— Your assignment —
Using the records below, find every line that includes "take" and copy it.

= = = =

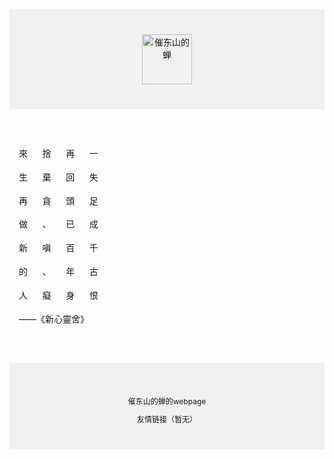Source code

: <body>
  <div style="
    background-color: #f1f1f1;
    text-align: center;
    padding: 40px;
  ">
    <img src='https://s2.loli.net/2024/07/19/cCTVJmLEwAXh9p8.jpg' alt="催东山的蝉" width="80px" height="80px";>
  </div>
  <div style="
    max-width: 700px;
    margin: 30px auto;
    padding: 15px;
    line-height: 1.7">
    <p>來      捨      再      一</p>
    <p>生      棄      回      失</p>
    <p>再      貪      頭      足</p>
    <p>做      、      已      成</p>
    <p>新      嗔      百      千</p>
    <p>的      、      年      古</p>
    <p>人      癡      身      恨</p>
    <p>                        ——《新心靈舍》</p>
  </div>
<div style="
    background-color: #f1f1f1;
    text-align: center;
    padding: 40px;
    font-size: 12px;
  ">
  <p>催东山的蝉的webpage</p>
  <a>友情链接（暂无）</a>
</div>
</body>
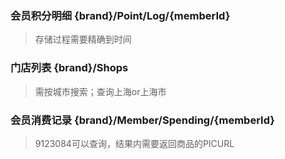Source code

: ### 会员积分明细 {brand}/Point/Log/{memberId}

> 存储过程需要精确到时间

### 门店列表 {brand}/Shops

> 需按城市搜索；查询上海or上海市

### 会员消费记录 {brand}/Member/Spending/{memberId}

> 9123084可以查询，结果内需要返回商品的PICURL
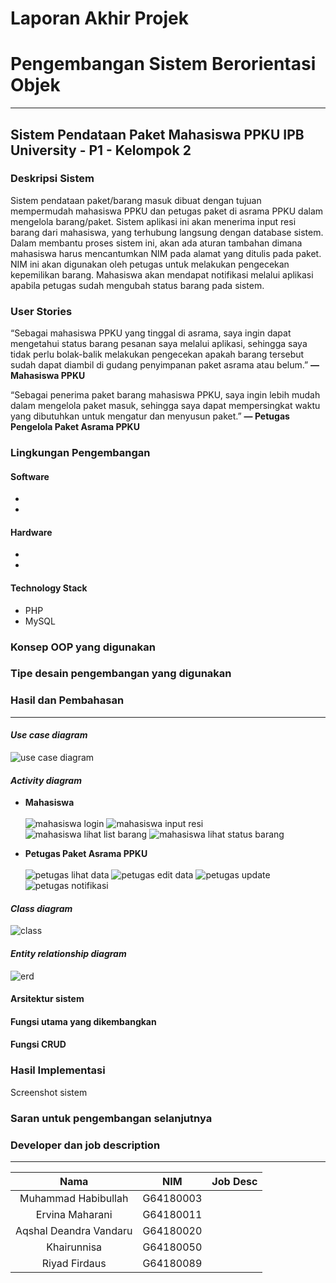 # Laporan Akhir Projek
# Pengembangan Sistem Berorientasi Objek

--------------------------------

## Sistem Pendataan Paket Mahasiswa PPKU IPB University - P1 - Kelompok 2
### Deskripsi Sistem
Sistem pendataan paket/barang masuk dibuat dengan tujuan mempermudah mahasiswa PPKU dan petugas paket di asrama PPKU dalam mengelola barang/paket. Sistem aplikasi ini akan menerima input resi barang dari mahasiswa, yang terhubung langsung dengan database sistem. Dalam membantu proses sistem ini, akan ada aturan tambahan dimana mahasiswa harus mencantumkan NIM pada alamat yang ditulis pada paket. NIM ini akan digunakan oleh petugas untuk melakukan pengecekan kepemilikan barang. Mahasiswa akan mendapat notifikasi melalui aplikasi apabila petugas sudah mengubah status barang pada sistem. 

### User Stories
“Sebagai mahasiswa PPKU yang tinggal di asrama, saya ingin dapat mengetahui status barang pesanan saya melalui aplikasi, sehingga saya tidak perlu bolak-balik melakukan pengecekan apakah barang tersebut sudah dapat diambil di gudang penyimpanan paket asrama atau belum.” **— Mahasiswa PPKU**

“Sebagai penerima paket barang mahasiswa PPKU, saya ingin lebih mudah dalam mengelola paket masuk, sehingga saya dapat mempersingkat waktu yang dibutuhkan untuk mengatur dan menyusun paket.” **— Petugas Pengelola Paket Asrama PPKU**

### Lingkungan Pengembangan
#### Software
-
-

#### Hardware
-
-

#### Technology Stack
- PHP
- MySQL

### Konsep OOP yang digunakan

### Tipe desain pengembangan yang digunakan

### Hasil dan Pembahasan
-------------------------
#### _Use case diagram_
![use case diagram](https://user-images.githubusercontent.com/60083980/122014318-3e3a1500-cde9-11eb-8db3-13c1e488a0ae.png)

#### _Activity diagram_
- __Mahasiswa__ <br><br>
![mahasiswa login](https://user-images.githubusercontent.com/60083980/122015042-f36ccd00-cde9-11eb-9133-45f3e907c58d.png)
![mahasiswa input resi](https://user-images.githubusercontent.com/60083980/122015062-f5cf2700-cde9-11eb-9ae6-64d1dc5080eb.png)
![mahasiswa lihat list barang](https://user-images.githubusercontent.com/60083980/122015054-f5369080-cde9-11eb-80e7-39a836967484.png)
![mahasiswa lihat status barang](https://user-images.githubusercontent.com/60083980/122015134-067f9d00-cdea-11eb-952c-d412ba2dab18.png)

- __Petugas Paket Asrama PPKU__ <br><br>
![petugas lihat data](https://user-images.githubusercontent.com/60084300/122013478-69703480-cde8-11eb-97fe-bb338cd6aeb0.png)
![petugas edit data](https://user-images.githubusercontent.com/60084300/122013473-68d79e00-cde8-11eb-9c73-7454870f6704.png)
![petugas update](https://user-images.githubusercontent.com/60084300/122013469-683f0780-cde8-11eb-9256-f32501cec9fb.png)
![petugas notifikasi](https://user-images.githubusercontent.com/60084300/122013464-67a67100-cde8-11eb-8efa-672b907b52ba.png)




#### _Class diagram_
![class](https://user-images.githubusercontent.com/60083980/122013861-cbc93500-cde8-11eb-926a-d053fa29a4eb.png)

#### _Entity relationship diagram_
![erd](https://user-images.githubusercontent.com/60083980/122013747-accaa300-cde8-11eb-93d7-5732fb156db5.png)

#### Arsitektur sistem

#### Fungsi utama yang dikembangkan

#### Fungsi CRUD


### Hasil Implementasi
Screenshot sistem

### Saran untuk pengembangan selanjutnya

### Developer dan job description
---------------------
**Nama**|**NIM**|**Job Desc**|
:-----:|:-----:|:-----:
Muhammad Habibullah|G64180003|
Ervina Maharani|G64180011|
Aqshal Deandra Vandaru|G64180020|
Khairunnisa|G64180050|
Riyad Firdaus|G64180089|

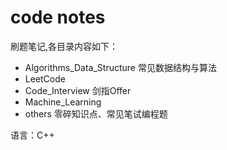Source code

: ﻿# code notes

刷题笔记,各目录内容如下：
- Algorithms_Data_Structure  常见数据结构与算法
- LeetCode
- Code_Interview 剑指Offer
- Machine_Learning
- others 零碎知识点、常见笔试编程题

语言：C++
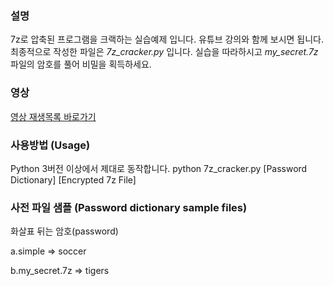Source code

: ### 설명
7z로 압축된 프로그램을 크랙하는 실습예제 입니다.
유튜브 강의와 함께 보시면 됩니다.
최종적으로 작성한 파일은 *7z_cracker.py* 입니다.
실습을 따라하시고 *my_secret.7z* 파일의 암호를 풀어 비밀을 획득하세요.


### 영상
[영상 재생목록 바로가기](https://www.youtube.com/playlist?list=PLa6DXUYWgfJZQwbQu0GJEtB8CFtjknwuv)


### 사용방법 (Usage)
Python 3버전 이상에서 제대로 동작합니다.
python 7z_cracker.py [Password Dictionary] [Encrypted 7z File]


### 사전 파일 샘플 (Password dictionary sample files)
화살표 뒤는 암호(password)

a.simple => soccer

b.my_secret.7z => tigers
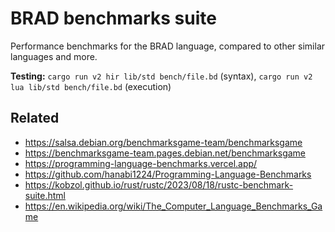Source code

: # BRAD benchmarks suite

Performance benchmarks for the BRAD language, compared to other similar languages and more.

**Testing:** `cargo run v2 hir lib/std bench/file.bd` (syntax), `cargo run v2 lua lib/std bench/file.bd` (execution)

## Related

- https://salsa.debian.org/benchmarksgame-team/benchmarksgame
- https://benchmarksgame-team.pages.debian.net/benchmarksgame
- https://programming-language-benchmarks.vercel.app/
- https://github.com/hanabi1224/Programming-Language-Benchmarks
- https://kobzol.github.io/rust/rustc/2023/08/18/rustc-benchmark-suite.html
- https://en.wikipedia.org/wiki/The_Computer_Language_Benchmarks_Game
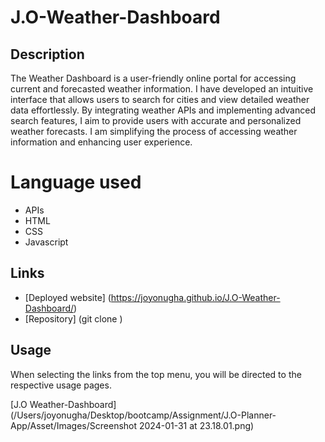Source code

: # J.O-Weather-Dashboard

## Description

The Weather Dashboard is a user-friendly online portal for accessing current and forecasted weather information. I have developed an intuitive interface that allows users to search for cities and view detailed weather data effortlessly. By integrating weather APIs and implementing advanced search features, I aim to provide users with accurate and personalized weather forecasts. I am simplifying the process of accessing weather information and enhancing user experience.

# Language used
* APIs
* HTML
* CSS
* Javascript

## Links
* [Deployed website] (https://joyonugha.github.io/J.O-Weather-Dashboard/)
* [Repository] (git clone )

## Usage
When selecting the links from the top menu, you will be directed to the respective usage pages.

[J.O Weather-Dashboard] (/Users/joyonugha/Desktop/bootcamp/Assignment/J.O-Planner-App/Asset/Images/Screenshot 2024-01-31 at 23.18.01.png)
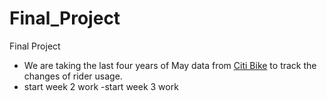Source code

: # Final_Project #
Final Project
- We are taking the last four years of May data from [Citi Bike](https://s3.amazonaws.com/tripdata/index.html) to track the changes of rider usage.
- start week 2 work
-start week 3 work
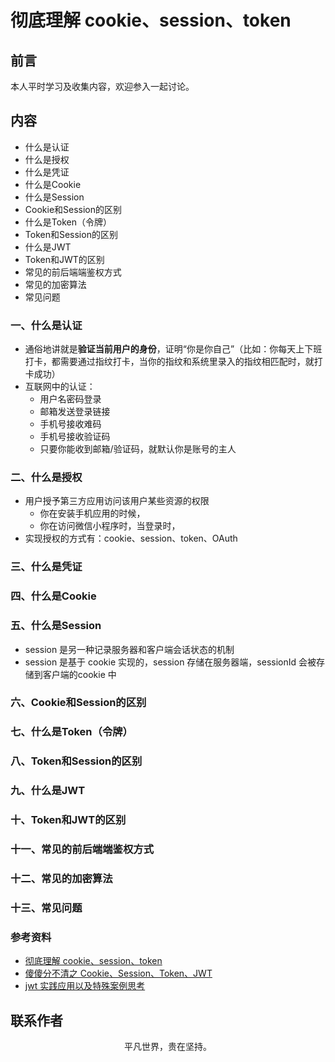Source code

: # 彻底理解 cookie、session、token

## 前言

本人平时学习及收集内容，欢迎参入一起讨论。

## 内容

- 什么是认证
- 什么是授权
- 什么是凭证
- 什么是Cookie
- 什么是Session
- Cookie和Session的区别
- 什么是Token（令牌）
- Token和Session的区别
- 什么是JWT
- Token和JWT的区别
- 常见的前后端端鉴权方式
- 常见的加密算法
- 常见问题

### 一、什么是认证

- 通俗地讲就是**验证当前用户的身份**，证明“你是你自己”（比如：你每天上下班打卡，都需要通过指纹打卡，当你的指纹和系统里录入的指纹相匹配时，就打卡成功）
- 互联网中的认证：
    - 用户名密码登录
    - 邮箱发送登录链接
    - 手机号接收难码
    - 手机号接收验证码
    - 只要你能收到邮箱/验证码，就默认你是账号的主人

### 二、什么是授权

- 用户授予第三方应用访问该用户某些资源的权限
    - 你在安装手机应用的时候，
    - 你在访问微信小程序时，当登录时，
- 实现授权的方式有：cookie、session、token、OAuth

### 三、什么是凭证

### 四、什么是Cookie

### 五、什么是Session

- session 是另一种记录服务器和客户端会话状态的机制
- session 是基于 cookie 实现的，session 存储在服务器端，sessionId 会被存储到客户端的cookie 中

### 六、Cookie和Session的区别

### 七、什么是Token（令牌）

### 八、Token和Session的区别

### 九、什么是JWT

### 十、Token和JWT的区别

### 十一、常见的前后端端鉴权方式

### 十二、常见的加密算法

### 十三、常见问题

### 参考资料

- [彻底理解 cookie、session、token](https://mp.weixin.qq.com/s/1Kh18uyEJzM21mc2l5MMCg)
- [傻傻分不清之 Cookie、Session、Token、JWT](https://juejin.im/post/5e055d9ef265da33997a42cc)
- [jwt 实践应用以及特殊案例思考](https://mp.weixin.qq.com/s/uxeOKy6flWXJIn4D0iqGzw)

## 联系作者

<div align="center">
    <p>
        平凡世界，贵在坚持。
    </p>
    <img :src="$withBase('/about/contact.png')" />
</div>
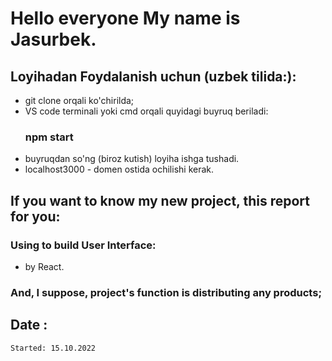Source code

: # Hello everyone My name is Jasurbek.

## Loyihadan Foydalanish uchun (uzbek tilida:):
 * git clone orqali ko'chirilda;
 * VS code terminali yoki cmd orqali quyidagi buyruq beriladi:
    ### npm start
* buyruqdan so'ng (biroz kutish) loyiha ishga tushadi.
* localhost3000 - domen ostida ochilishi kerak.
## If you want to know my new project, this report for you:

### Using to build User Interface:

- by React.

### And, I suppose, project's function is distributing any products;

## Date :

    Started: 15.10.2022


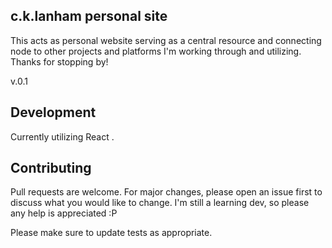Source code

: ## c.k.lanham personal site

This acts as personal website serving as a central resource and connecting node to other projects and platforms I'm working through and utilizing. Thanks for stopping by!

v.0.1

## Development

Currently utilizing React .

## Contributing

Pull requests are welcome. For major changes, please open an issue first
to discuss what you would like to change. I'm still a learning dev, so please any help is appreciated :P

Please make sure to update tests as appropriate.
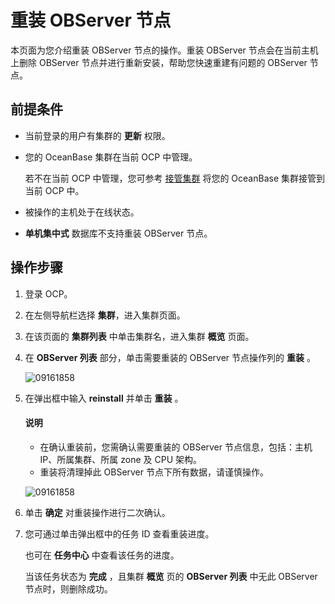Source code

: # 重装 OBServer 节点

本页面为您介绍重装 OBServer 节点的操作。重装 OBServer 节点会在当前主机上删除 OBServer 节点并进行重新安装，帮助您快速重建有问题的 OBServer 节点。

## 前提条件

* 当前登录的用户有集群的 **更新** 权限。

* 您的 OceanBase 集群在当前 OCP 中管理。

  若不在当前 OCP 中管理，您可参考 [接管集群](../300.manage-a-cluster/400.take-over-a-cluster.md) 将您的 OceanBase 集群接管到当前 OCP 中。

* 被操作的主机处于在线状态。

* **单机集中式** 数据库不支持重装 OBServer 节点。

## 操作步骤

1. 登录 OCP。

2. 在左侧导航栏选择 **集群**，进入集群页面。

3. 在该页面的 **集群列表** 中单击集群名，进入集群 **概览** 页面。

4. 在 **OBServer 列表** 部分，单击需要重装的 OBServer 节点操作列的 **重装** 。

   ![09161858](https://obbusiness-private.oss-cn-shanghai.aliyuncs.com/doc/img/ocp/401/%E9%87%8D%E8%A3%851.png)

5. 在弹出框中输入 **reinstall** 并单击 **重装** 。

   <main id="notice" type='explain'>
    <h4>说明</h4>
    <ul>
    <li>在确认重装前，您需确认需要重装的 OBServer 节点信息，包括：主机 IP、所属集群、所属 zone 及 CPU 架构。</li>
    <li>重装将清理掉此 OBServer 节点下所有数据，请谨慎操作。</li>
    </ul>
   </main>

    ![09161858](https://obbusiness-private.oss-cn-shanghai.aliyuncs.com/doc/img/ocp/401/%E9%87%8D%E8%A3%85observer1.png)

6. 单击 **确定** 对重装操作进行二次确认。

7. 您可通过单击弹出框中的任务 ID 查看重装进度。

   也可在 **任务中心** 中查看该任务的进度。

   当该任务状态为 **完成** ，且集群 **概览** 页的 **OBServer 列表** 中无此 OBServer 节点时，则删除成功。

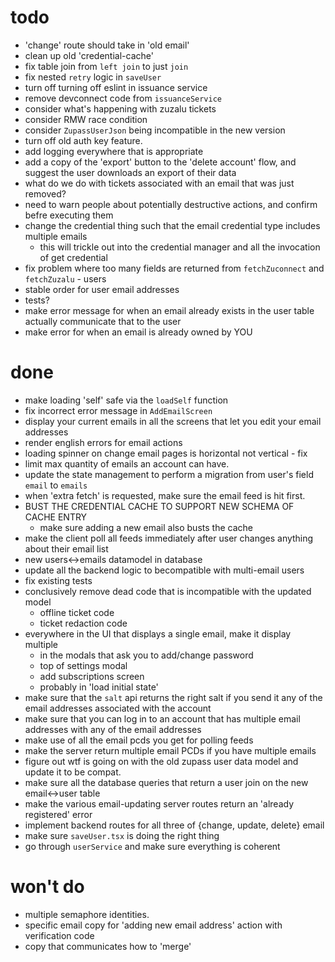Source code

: # todo

- 'change' route should take in 'old email'
- clean up old 'credential-cache'
- fix table join from `left join` to just `join`
- fix nested `retry` logic in `saveUser`
- turn off turning off eslint in issuance service
- remove devconnect code from `issuanceService`
- consider what's happening with zuzalu tickets
- consider RMW race condition
- consider `ZupassUserJson` being incompatible in the new version
- turn off old auth key feature.
- add logging everywhere that is appropriate
- add a copy of the 'export' button to the 'delete account' flow, and suggest the user downloads an export of their data
- what do we do with tickets associated with an email that was just removed?
- need to warn people about potentially destructive actions, and confirm befre executing them
- change the credential thing such that the email credential type includes multiple emails
  - this will trickle out into the credential manager and all the invocation of get credential
- fix problem where too many fields are returned from `fetchZuconnect` and `fetchZuzalu` - users
- stable order for user email addresses
- tests?
- make error message for when an email already exists in the user table actually communicate that to the user
- make error for when an email is already owned by YOU

# done

- make loading 'self' safe via the `loadSelf` function
- fix incorrect error message in `AddEmailScreen`
- display your current emails in all the screens that let you edit your email addresses
- render english errors for email actions
- loading spinner on change email pages is horizontal not vertical - fix
- limit max quantity of emails an account can have.
- update the state management to perform a migration from user's field `email` to `emails`
- when 'extra fetch' is requested, make sure the email feed is hit first.
- BUST THE CREDENTIAL CACHE TO SUPPORT NEW SCHEMA OF CACHE ENTRY
  - make sure adding a new email also busts the cache
- make the client poll all feeds immediately after user changes anything about their email list
- new users<->emails datamodel in database
- update all the backend logic to becompatible with multi-email users
- fix existing tests
- conclusively remove dead code that is incompatible with the updated model
  - offline ticket code
  - ticket redaction code
- everywhere in the UI that displays a single email, make it display multiple
  - in the modals that ask you to add/change password
  - top of settings modal
  - add subscriptions screen
  - probably in 'load initial state'
- make sure that the `salt` api returns the right salt if you send it any of the email addresses associated with the account
- make sure that you can log in to an account that has multiple email addresses with any of the email addresses
- make use of all the email pcds you get for polling feeds
- make the server return multiple email PCDs if you have multiple emails
- figure out wtf is going on with the old zupass user data model and update it to be compat.
- make sure all the database queries that return a user join on the new email<->user table
- make the various email-updating server routes return an 'already registered' error
- implement backend routes for all three of {change, update, delete} email
- make sure `saveUser.tsx` is doing the right thing
- go through `userService` and make sure everything is coherent

# won't do

- multiple semaphore identities.
- specific email copy for 'adding new email address' action with verification code
- copy that communicates how to 'merge'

= = = =

— Answer to this exercise —
  若不在当前 OCP 中管理，您可参考 [接管集群](../300.manage-a-cluster/400.take-over-a-cluster.md) 将您的 OceanBase 集群接管到当前 OCP 中。
- 'change' route should take in 'old email'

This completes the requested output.